**The problem**
Transcribe this listing exactly; omit the pictures.

§ §

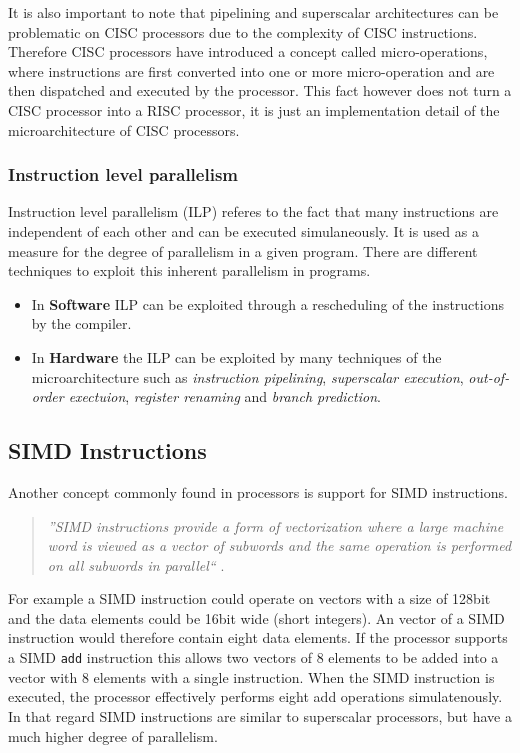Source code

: \documentclass[a4paper,10pt]{article}
\begin{document}
It is also important to note that pipelining and superscalar architectures can be problematic on CISC processors due to the complexity of 
CISC instructions. Therefore CISC processors have introduced a concept called micro-operations, where instructions are first converted 
into one or more micro-operation and are then dispatched and executed by the processor. This fact however does not turn a CISC processor 
into a RISC processor, it is just an implementation detail of the microarchitecture of CISC processors.

\subsubsection*{Instruction level parallelism}
Instruction level parallelism (ILP) referes to the fact that many instructions are independent of each other and can be 
executed simulaneously. It is used as a measure for the degree of parallelism in a given program. There are different techniques to 
exploit this inherent parallelism in programs.
\begin{itemize}
 \item In \textbf{Software} ILP can be exploited through a rescheduling of the instructions by the compiler.
 \item In \textbf{Hardware} the ILP can be exploited by many techniques of the microarchitecture such as \textit{instruction pipelining}, 
 \textit{superscalar execution}, \textit{out-of-order exectuion}, \textit{register renaming} and \textit{branch prediction}.
\end{itemize}

\subsection{SIMD Instructions}
Another concept commonly found in processors is support for SIMD instructions.
\begin{quote}
    \textit{''SIMD instructions provide a form of vectorization where a large machine word is viewed as a vector of subwords and the same 
    operation is performed on all subwords in parallel``} \cite{simd}. 
\end{quote}
For example a SIMD instruction could operate on vectors with a size of 128bit and the data elements could be 16bit wide (short integers). 
An vector of a SIMD instruction would therefore contain eight data elements. If the processor supports a SIMD \lstinline{add} instruction 
this allows two vectors of 8 elements to be added into a vector with 8 elements with a single instruction. When the SIMD instruction is 
executed, the processor effectively performs eight add operations simulatenously. In that regard SIMD instructions are similar to 
superscalar processors, but have a much higher degree of parallelism.
\end{document}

§ §

**Written solution**
Source code

: \documentclass[a4paper,10pt]{article}
\begin{document}
It is also important to note that pipelining and superscalar architectures can be problematic on CISC processors due to the complexity of 
CISC instructions. Therefore CISC processors have introduced a concept called micro-operations, where instructions are first converted 
into one or more micro-operation and are then dispatched and executed by the processor. This fact however does not turn a CISC processor 
into a RISC processor, it is just an implementation detail of the microarchitecture of CISC processors.

\subsubsection*{Instruction level parallelism}
Instruction level parallelism (ILP) referes to the fact that many instructions are independent of each other and can be 
executed simulaneously. It is used as a measure for the degree of parallelism in a given program. There are different techniques to 
exploit this inherent parallelism in programs.
\begin{itemize}
 \item In \textbf{Software} ILP can be exploited through a rescheduling of the instructions by the compiler.
 \item In \textbf{Hardware} the ILP can be exploited by many techniques of the microarchitecture such as \textit{instruction pipelining}, 
 \textit{superscalar execution}, \textit{out-of-order exectuion}, \textit{register renaming} and \textit{branch prediction}.
\end{itemize}

\subsection{SIMD Instructions}
Another concept commonly found in processors is support for SIMD instructions.
\begin{quote}
    \textit{''SIMD instructions provide a form of vectorization where a large machine word is viewed as a vector of subwords and the same 
    operation is performed on all subwords in parallel``} \cite{simd}. 
\end{quote}
For example a SIMD instruction could operate on vectors with a size of 128bit and the data elements could be 16bit wide (short integers). 
An vector of a SIMD instruction would therefore contain eight data elements. If the processor supports a SIMD \lstinline{add} instruction 
this allows two vectors of 8 elements to be added into a vector with 8 elements with a single instruction. When the SIMD instruction is 
executed, the processor effectively performs eight add operations simulatenously. In that regard SIMD instructions are similar to 
superscalar processors, but have a much higher degree of parallelism.
\end{document}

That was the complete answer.